*WHAT IS EXPECTED*
With the images removed, return every line below exactly as it reads.
====== DATASET CONTENT
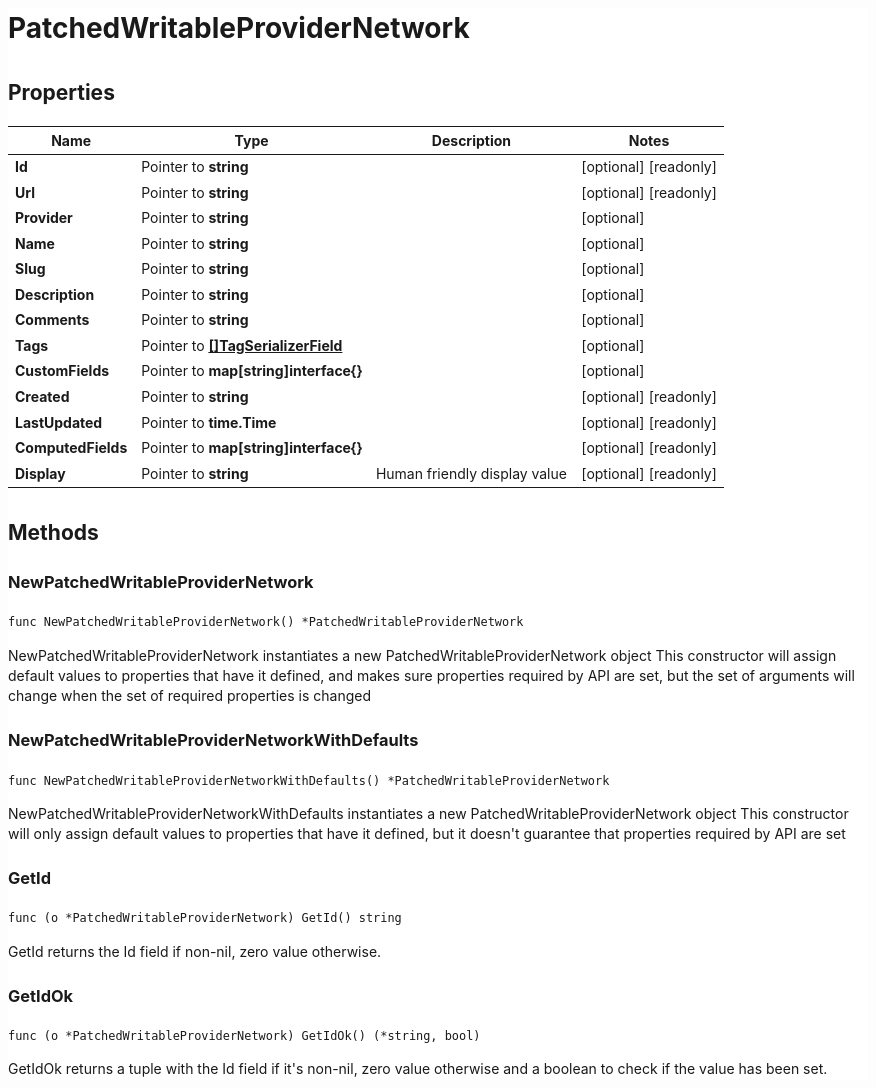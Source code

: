# PatchedWritableProviderNetwork

## Properties

Name | Type | Description | Notes
------------ | ------------- | ------------- | -------------
**Id** | Pointer to **string** |  | [optional] [readonly] 
**Url** | Pointer to **string** |  | [optional] [readonly] 
**Provider** | Pointer to **string** |  | [optional] 
**Name** | Pointer to **string** |  | [optional] 
**Slug** | Pointer to **string** |  | [optional] 
**Description** | Pointer to **string** |  | [optional] 
**Comments** | Pointer to **string** |  | [optional] 
**Tags** | Pointer to [**[]TagSerializerField**](TagSerializerField.md) |  | [optional] 
**CustomFields** | Pointer to **map[string]interface{}** |  | [optional] 
**Created** | Pointer to **string** |  | [optional] [readonly] 
**LastUpdated** | Pointer to **time.Time** |  | [optional] [readonly] 
**ComputedFields** | Pointer to **map[string]interface{}** |  | [optional] [readonly] 
**Display** | Pointer to **string** | Human friendly display value | [optional] [readonly] 

## Methods

### NewPatchedWritableProviderNetwork

`func NewPatchedWritableProviderNetwork() *PatchedWritableProviderNetwork`

NewPatchedWritableProviderNetwork instantiates a new PatchedWritableProviderNetwork object
This constructor will assign default values to properties that have it defined,
and makes sure properties required by API are set, but the set of arguments
will change when the set of required properties is changed

### NewPatchedWritableProviderNetworkWithDefaults

`func NewPatchedWritableProviderNetworkWithDefaults() *PatchedWritableProviderNetwork`

NewPatchedWritableProviderNetworkWithDefaults instantiates a new PatchedWritableProviderNetwork object
This constructor will only assign default values to properties that have it defined,
but it doesn't guarantee that properties required by API are set

### GetId

`func (o *PatchedWritableProviderNetwork) GetId() string`

GetId returns the Id field if non-nil, zero value otherwise.

### GetIdOk

`func (o *PatchedWritableProviderNetwork) GetIdOk() (*string, bool)`

GetIdOk returns a tuple with the Id field if it's non-nil, zero value otherwise
and a boolean to check if the value has been set.
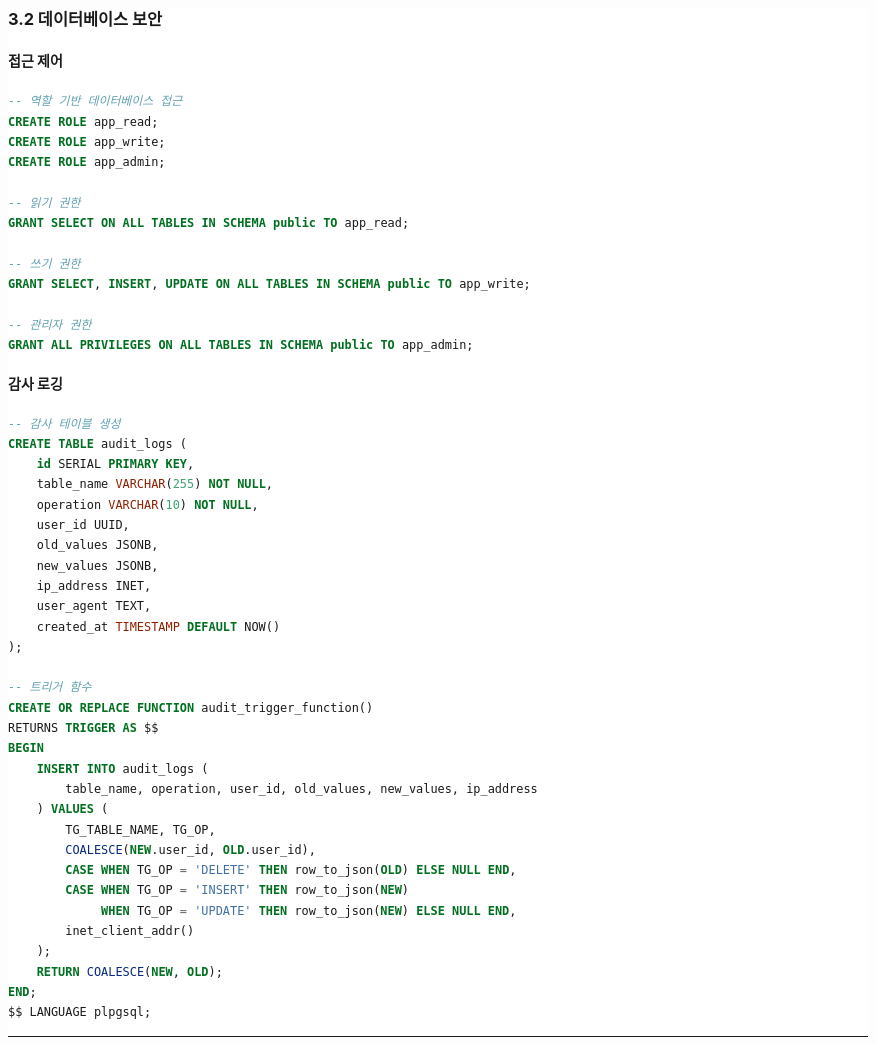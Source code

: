 ### 3.2 데이터베이스 보안

#### 접근 제어
```sql
-- 역할 기반 데이터베이스 접근
CREATE ROLE app_read;
CREATE ROLE app_write;
CREATE ROLE app_admin;

-- 읽기 권한
GRANT SELECT ON ALL TABLES IN SCHEMA public TO app_read;

-- 쓰기 권한
GRANT SELECT, INSERT, UPDATE ON ALL TABLES IN SCHEMA public TO app_write;

-- 관리자 권한
GRANT ALL PRIVILEGES ON ALL TABLES IN SCHEMA public TO app_admin;
```

#### 감사 로깅
```sql
-- 감사 테이블 생성
CREATE TABLE audit_logs (
    id SERIAL PRIMARY KEY,
    table_name VARCHAR(255) NOT NULL,
    operation VARCHAR(10) NOT NULL,
    user_id UUID,
    old_values JSONB,
    new_values JSONB,
    ip_address INET,
    user_agent TEXT,
    created_at TIMESTAMP DEFAULT NOW()
);

-- 트리거 함수
CREATE OR REPLACE FUNCTION audit_trigger_function()
RETURNS TRIGGER AS $$
BEGIN
    INSERT INTO audit_logs (
        table_name, operation, user_id, old_values, new_values, ip_address
    ) VALUES (
        TG_TABLE_NAME, TG_OP, 
        COALESCE(NEW.user_id, OLD.user_id),
        CASE WHEN TG_OP = 'DELETE' THEN row_to_json(OLD) ELSE NULL END,
        CASE WHEN TG_OP = 'INSERT' THEN row_to_json(NEW) 
             WHEN TG_OP = 'UPDATE' THEN row_to_json(NEW) ELSE NULL END,
        inet_client_addr()
    );
    RETURN COALESCE(NEW, OLD);
END;
$$ LANGUAGE plpgsql;
```

---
============
*RESULT OF THIS EXERCISE*
Source code

:# PatchedWritableProviderNetwork

## Properties

Name | Type | Description | Notes
------------ | ------------- | ------------- | -------------
**Id** | Pointer to **string** |  | [optional] [readonly] 
**Url** | Pointer to **string** |  | [optional] [readonly] 
**Provider** | Pointer to **string** |  | [optional] 
**Name** | Pointer to **string** |  | [optional] 
**Slug** | Pointer to **string** |  | [optional] 
**Description** | Pointer to **string** |  | [optional] 
**Comments** | Pointer to **string** |  | [optional] 
**Tags** | Pointer to [**[]TagSerializerField**](TagSerializerField.md) |  | [optional] 
**CustomFields** | Pointer to **map[string]interface{}** |  | [optional] 
**Created** | Pointer to **string** |  | [optional] [readonly] 
**LastUpdated** | Pointer to **time.Time** |  | [optional] [readonly] 
**ComputedFields** | Pointer to **map[string]interface{}** |  | [optional] [readonly] 
**Display** | Pointer to **string** | Human friendly display value | [optional] [readonly] 

## Methods

### NewPatchedWritableProviderNetwork

`func NewPatchedWritableProviderNetwork() *PatchedWritableProviderNetwork`

NewPatchedWritableProviderNetwork instantiates a new PatchedWritableProviderNetwork object
This constructor will assign default values to properties that have it defined,
and makes sure properties required by API are set, but the set of arguments
will change when the set of required properties is changed

### NewPatchedWritableProviderNetworkWithDefaults

`func NewPatchedWritableProviderNetworkWithDefaults() *PatchedWritableProviderNetwork`

NewPatchedWritableProviderNetworkWithDefaults instantiates a new PatchedWritableProviderNetwork object
This constructor will only assign default values to properties that have it defined,
but it doesn't guarantee that properties required by API are set

### GetId

`func (o *PatchedWritableProviderNetwork) GetId() string`

GetId returns the Id field if non-nil, zero value otherwise.

### GetIdOk

`func (o *PatchedWritableProviderNetwork) GetIdOk() (*string, bool)`

GetIdOk returns a tuple with the Id field if it's non-nil, zero value otherwise
and a boolean to check if the value has been set.
Source code

: ### 3.2 데이터베이스 보안

#### 접근 제어
```sql
-- 역할 기반 데이터베이스 접근
CREATE ROLE app_read;
CREATE ROLE app_write;
CREATE ROLE app_admin;

-- 읽기 권한
GRANT SELECT ON ALL TABLES IN SCHEMA public TO app_read;

-- 쓰기 권한
GRANT SELECT, INSERT, UPDATE ON ALL TABLES IN SCHEMA public TO app_write;

-- 관리자 권한
GRANT ALL PRIVILEGES ON ALL TABLES IN SCHEMA public TO app_admin;
```

#### 감사 로깅
```sql
-- 감사 테이블 생성
CREATE TABLE audit_logs (
    id SERIAL PRIMARY KEY,
    table_name VARCHAR(255) NOT NULL,
    operation VARCHAR(10) NOT NULL,
    user_id UUID,
    old_values JSONB,
    new_values JSONB,
    ip_address INET,
    user_agent TEXT,
    created_at TIMESTAMP DEFAULT NOW()
);

-- 트리거 함수
CREATE OR REPLACE FUNCTION audit_trigger_function()
RETURNS TRIGGER AS $$
BEGIN
    INSERT INTO audit_logs (
        table_name, operation, user_id, old_values, new_values, ip_address
    ) VALUES (
        TG_TABLE_NAME, TG_OP, 
        COALESCE(NEW.user_id, OLD.user_id),
        CASE WHEN TG_OP = 'DELETE' THEN row_to_json(OLD) ELSE NULL END,
        CASE WHEN TG_OP = 'INSERT' THEN row_to_json(NEW) 
             WHEN TG_OP = 'UPDATE' THEN row_to_json(NEW) ELSE NULL END,
        inet_client_addr()
    );
    RETURN COALESCE(NEW, OLD);
END;
$$ LANGUAGE plpgsql;
```

---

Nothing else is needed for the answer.